CAGE libraries were prepared starting with 0.5 to 5 μg of RNA, following the protocols developed in our laboratory. As detailed in Fort et al., CAGE libraries were sequenced on the Illumina HiSeq 2000 platform with a read length of 50 bases. After discarding sequences with ambiguous base calling, splitting sample reads by barcodes and removing linker sequences and artifactual linker adaptor sequences using TagDust, reads were of 26 to 42 bases in length. CAGE reads were mapped to mm9/NCBI37 using Burrows-Wheeler Aligner (BWA) v0.5.6. Only reads with MapQ values over 10 and therefore mapping to single loci in the genomes were used in our analyses. Subsequently, reads mapping to rDNA were eliminated. CAGE tag 5′ genomic coordinates were used as input for Paraclu clustering with the following parameters: (i) a minimum of 5 tags per cluster, (ii) maximum density/baseline density ≥2 and (iii) a maximal cluster length of 200 bp.

CAGE cluster annotation

Annotation of CAGE tag clusters () was performed as described in Fort et al. and based on the RefSeq, Ensembl and UCSC KnownGenes databases (retrieved from the UCSC browser in January 2012).
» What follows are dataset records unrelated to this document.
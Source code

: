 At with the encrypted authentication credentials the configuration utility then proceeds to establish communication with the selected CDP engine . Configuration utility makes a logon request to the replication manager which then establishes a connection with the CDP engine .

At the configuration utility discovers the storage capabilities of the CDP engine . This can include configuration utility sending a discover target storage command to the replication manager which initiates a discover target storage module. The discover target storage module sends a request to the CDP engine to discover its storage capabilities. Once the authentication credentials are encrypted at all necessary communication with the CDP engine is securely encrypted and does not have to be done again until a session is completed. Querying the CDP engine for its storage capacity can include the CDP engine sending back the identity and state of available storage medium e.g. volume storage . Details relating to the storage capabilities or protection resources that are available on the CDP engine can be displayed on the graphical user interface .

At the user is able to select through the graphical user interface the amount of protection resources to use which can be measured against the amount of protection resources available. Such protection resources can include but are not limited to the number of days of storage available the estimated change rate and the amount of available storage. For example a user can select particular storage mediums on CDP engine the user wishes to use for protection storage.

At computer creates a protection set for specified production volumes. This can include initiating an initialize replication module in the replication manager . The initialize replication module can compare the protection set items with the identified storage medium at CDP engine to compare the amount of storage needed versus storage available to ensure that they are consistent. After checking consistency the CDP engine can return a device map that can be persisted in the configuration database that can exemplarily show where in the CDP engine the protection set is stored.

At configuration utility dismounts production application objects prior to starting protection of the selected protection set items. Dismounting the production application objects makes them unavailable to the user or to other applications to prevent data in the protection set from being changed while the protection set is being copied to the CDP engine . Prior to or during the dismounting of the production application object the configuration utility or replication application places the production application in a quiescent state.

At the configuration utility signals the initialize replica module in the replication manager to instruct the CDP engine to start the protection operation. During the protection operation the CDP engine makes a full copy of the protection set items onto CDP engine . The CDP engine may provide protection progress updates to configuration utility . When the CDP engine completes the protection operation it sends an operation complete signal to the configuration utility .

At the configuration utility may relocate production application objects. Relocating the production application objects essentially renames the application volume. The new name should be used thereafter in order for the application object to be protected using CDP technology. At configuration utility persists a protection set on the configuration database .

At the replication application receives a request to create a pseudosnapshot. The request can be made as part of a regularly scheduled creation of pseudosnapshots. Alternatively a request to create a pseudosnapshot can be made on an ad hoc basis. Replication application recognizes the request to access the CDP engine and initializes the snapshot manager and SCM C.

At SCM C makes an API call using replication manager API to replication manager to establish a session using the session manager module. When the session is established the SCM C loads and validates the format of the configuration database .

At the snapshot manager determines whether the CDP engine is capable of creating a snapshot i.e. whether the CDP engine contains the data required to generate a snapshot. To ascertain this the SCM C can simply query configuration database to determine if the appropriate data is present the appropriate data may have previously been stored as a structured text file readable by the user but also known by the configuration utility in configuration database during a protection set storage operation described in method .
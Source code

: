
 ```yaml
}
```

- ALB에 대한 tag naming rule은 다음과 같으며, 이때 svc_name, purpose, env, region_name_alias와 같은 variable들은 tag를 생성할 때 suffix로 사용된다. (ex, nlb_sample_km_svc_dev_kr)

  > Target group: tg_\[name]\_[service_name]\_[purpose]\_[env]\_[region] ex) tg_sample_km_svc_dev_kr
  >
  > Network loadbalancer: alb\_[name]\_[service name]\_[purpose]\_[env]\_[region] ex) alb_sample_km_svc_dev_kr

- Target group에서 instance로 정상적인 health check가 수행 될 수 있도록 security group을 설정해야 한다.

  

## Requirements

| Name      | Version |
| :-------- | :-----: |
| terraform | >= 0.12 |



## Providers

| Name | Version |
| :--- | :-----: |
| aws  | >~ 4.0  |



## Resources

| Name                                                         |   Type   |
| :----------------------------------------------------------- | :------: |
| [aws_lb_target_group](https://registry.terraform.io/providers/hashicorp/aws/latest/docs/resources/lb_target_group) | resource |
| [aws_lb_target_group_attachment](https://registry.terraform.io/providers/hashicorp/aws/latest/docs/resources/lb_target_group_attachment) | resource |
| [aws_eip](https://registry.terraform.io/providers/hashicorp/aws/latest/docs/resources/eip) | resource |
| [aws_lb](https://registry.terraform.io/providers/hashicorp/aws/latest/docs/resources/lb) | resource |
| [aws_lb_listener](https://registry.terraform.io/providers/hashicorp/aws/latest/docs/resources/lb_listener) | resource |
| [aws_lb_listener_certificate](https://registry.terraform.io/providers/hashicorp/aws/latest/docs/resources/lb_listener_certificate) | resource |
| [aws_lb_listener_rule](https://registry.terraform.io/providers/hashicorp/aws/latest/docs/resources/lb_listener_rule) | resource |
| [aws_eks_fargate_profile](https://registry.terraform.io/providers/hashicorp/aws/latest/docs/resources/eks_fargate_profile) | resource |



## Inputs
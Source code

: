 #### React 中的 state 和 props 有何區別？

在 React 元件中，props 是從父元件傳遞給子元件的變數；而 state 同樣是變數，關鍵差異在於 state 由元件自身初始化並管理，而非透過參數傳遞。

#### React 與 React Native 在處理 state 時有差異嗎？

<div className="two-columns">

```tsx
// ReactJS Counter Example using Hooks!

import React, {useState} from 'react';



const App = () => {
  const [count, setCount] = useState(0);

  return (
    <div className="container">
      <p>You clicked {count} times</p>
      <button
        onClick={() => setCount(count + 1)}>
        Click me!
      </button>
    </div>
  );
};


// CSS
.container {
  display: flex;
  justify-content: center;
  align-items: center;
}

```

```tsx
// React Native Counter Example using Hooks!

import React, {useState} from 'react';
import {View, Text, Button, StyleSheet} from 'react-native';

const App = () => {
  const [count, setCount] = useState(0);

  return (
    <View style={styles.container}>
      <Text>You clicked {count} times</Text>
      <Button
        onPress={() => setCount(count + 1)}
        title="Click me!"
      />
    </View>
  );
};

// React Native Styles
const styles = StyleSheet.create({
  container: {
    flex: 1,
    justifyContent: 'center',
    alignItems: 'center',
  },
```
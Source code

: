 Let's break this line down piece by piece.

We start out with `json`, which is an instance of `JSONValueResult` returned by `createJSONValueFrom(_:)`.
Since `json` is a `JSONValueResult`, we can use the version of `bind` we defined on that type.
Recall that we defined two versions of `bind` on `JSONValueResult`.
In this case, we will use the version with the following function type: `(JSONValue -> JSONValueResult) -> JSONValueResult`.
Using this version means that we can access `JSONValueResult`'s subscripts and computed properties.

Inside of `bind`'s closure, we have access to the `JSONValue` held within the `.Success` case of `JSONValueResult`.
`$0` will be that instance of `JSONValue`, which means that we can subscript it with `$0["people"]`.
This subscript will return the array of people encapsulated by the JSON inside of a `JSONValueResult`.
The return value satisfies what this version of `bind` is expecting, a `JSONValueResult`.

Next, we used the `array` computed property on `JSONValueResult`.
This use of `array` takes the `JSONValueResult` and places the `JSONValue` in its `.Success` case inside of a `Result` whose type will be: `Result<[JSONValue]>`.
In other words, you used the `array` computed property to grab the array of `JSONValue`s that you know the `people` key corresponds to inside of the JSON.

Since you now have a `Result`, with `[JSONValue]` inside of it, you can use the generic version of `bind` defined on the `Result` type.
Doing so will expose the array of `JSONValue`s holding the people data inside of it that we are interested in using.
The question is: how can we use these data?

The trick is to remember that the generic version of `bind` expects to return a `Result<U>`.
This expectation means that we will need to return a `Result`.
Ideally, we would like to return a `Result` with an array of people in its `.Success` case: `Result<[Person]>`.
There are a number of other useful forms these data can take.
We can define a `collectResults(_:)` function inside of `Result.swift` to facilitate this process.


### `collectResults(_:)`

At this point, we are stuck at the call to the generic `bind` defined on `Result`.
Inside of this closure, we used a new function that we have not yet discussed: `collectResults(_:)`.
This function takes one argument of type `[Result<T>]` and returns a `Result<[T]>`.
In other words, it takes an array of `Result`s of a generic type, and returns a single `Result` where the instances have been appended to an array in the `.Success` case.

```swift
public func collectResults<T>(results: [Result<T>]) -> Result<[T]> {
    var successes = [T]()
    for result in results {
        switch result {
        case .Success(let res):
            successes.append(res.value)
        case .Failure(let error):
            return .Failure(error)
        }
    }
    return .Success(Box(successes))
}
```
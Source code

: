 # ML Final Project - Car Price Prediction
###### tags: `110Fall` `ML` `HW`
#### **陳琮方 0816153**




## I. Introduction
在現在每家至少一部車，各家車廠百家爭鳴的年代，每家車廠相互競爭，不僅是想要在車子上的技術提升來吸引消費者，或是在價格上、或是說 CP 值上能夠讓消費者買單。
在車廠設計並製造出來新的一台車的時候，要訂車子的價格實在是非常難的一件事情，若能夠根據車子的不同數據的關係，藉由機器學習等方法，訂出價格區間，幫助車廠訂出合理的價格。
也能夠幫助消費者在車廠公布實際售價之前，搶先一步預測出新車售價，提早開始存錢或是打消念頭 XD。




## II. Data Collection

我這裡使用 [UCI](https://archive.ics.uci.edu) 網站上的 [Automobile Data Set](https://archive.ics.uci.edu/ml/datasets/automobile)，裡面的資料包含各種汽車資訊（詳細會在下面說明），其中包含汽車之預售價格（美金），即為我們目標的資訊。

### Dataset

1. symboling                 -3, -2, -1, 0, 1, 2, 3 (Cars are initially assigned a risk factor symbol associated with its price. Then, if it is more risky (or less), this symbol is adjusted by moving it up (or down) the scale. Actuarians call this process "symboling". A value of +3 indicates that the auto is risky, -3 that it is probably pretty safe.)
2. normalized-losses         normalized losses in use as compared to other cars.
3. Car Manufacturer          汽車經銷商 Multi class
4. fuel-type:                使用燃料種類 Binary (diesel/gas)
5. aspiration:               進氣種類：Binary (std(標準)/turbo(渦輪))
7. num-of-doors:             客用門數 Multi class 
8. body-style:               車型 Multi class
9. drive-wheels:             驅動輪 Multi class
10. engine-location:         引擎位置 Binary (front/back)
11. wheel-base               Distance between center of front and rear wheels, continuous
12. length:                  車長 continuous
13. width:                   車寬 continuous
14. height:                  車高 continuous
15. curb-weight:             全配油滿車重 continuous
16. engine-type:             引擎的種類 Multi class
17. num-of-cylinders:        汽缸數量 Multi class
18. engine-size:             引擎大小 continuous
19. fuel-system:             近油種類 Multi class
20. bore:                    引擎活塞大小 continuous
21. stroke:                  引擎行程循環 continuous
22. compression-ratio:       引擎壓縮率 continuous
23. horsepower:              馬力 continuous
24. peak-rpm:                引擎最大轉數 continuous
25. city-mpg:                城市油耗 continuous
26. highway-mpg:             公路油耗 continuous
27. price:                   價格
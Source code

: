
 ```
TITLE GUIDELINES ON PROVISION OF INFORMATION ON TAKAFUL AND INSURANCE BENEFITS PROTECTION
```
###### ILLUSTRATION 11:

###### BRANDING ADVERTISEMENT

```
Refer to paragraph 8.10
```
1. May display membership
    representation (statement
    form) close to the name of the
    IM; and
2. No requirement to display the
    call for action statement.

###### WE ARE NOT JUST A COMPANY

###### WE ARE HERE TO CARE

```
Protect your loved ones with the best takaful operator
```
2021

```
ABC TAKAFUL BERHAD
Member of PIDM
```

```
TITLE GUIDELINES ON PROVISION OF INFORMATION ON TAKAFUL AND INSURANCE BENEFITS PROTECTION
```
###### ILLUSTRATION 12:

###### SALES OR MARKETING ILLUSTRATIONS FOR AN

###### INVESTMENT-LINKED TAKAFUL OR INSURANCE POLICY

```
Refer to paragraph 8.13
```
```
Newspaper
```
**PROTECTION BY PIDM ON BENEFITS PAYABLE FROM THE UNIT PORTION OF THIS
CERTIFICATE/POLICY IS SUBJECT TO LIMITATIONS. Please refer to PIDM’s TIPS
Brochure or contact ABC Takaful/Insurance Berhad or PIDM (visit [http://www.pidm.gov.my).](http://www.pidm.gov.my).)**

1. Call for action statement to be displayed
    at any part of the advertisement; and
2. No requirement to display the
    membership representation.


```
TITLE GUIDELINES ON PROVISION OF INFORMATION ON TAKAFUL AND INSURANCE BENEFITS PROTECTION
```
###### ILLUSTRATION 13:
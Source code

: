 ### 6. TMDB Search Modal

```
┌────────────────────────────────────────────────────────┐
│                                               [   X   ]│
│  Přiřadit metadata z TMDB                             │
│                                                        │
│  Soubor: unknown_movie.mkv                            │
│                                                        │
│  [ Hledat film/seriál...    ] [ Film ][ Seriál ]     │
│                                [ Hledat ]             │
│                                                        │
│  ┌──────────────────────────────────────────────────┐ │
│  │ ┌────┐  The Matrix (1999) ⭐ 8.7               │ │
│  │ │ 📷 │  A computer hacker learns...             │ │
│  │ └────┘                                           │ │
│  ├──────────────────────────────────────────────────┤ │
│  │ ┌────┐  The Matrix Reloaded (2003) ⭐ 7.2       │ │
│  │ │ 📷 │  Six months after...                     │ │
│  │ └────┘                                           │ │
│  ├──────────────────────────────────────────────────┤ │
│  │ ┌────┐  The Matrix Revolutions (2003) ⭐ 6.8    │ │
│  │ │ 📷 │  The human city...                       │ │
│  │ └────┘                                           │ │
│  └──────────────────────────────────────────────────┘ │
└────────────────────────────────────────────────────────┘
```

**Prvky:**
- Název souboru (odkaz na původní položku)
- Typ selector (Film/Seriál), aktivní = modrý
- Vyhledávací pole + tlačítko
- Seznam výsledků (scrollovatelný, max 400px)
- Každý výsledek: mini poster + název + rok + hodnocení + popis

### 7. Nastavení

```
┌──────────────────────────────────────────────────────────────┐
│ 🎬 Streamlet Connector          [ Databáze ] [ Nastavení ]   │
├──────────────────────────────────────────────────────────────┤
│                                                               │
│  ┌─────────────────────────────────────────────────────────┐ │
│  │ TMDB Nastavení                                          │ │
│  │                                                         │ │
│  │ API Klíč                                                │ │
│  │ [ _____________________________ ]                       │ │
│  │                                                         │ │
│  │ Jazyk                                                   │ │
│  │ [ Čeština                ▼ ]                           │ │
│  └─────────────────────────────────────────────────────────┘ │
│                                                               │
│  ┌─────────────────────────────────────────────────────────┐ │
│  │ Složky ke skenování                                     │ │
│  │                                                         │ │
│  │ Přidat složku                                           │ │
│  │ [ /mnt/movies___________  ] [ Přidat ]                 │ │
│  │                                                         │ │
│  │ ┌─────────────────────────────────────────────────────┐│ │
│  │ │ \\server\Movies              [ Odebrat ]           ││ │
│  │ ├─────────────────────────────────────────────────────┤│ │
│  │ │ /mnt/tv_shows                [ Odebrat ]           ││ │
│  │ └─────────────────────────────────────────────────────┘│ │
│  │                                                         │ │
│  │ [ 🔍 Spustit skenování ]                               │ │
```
Repetitive element annotations were retrieved from the UCSC browser, which ran RepeatMasker version open-3–2–7. Histone mark–based classification of the CAGE-tag clusters was performed using ChIP-seq data for ES-Bruce-4 and ES-E14 cells. Loci carrying a stronger signal for H3K4me1 than for H3K4me3 and carrying H3K27ac were classified as enhancers, whereas clusters with stronger signal for H3K4me3 than for H3K4me1 and/or carrying H3K9ac marks were considered to be promoters. CAGE clusters carrying H3K9me3 and/or H3K27me3 marks were annotated as repressed. Finally, CAGE-tag clusters presenting trimethylation at lysine 36 of histone H3 (H3K36me3) were annotated as gene body.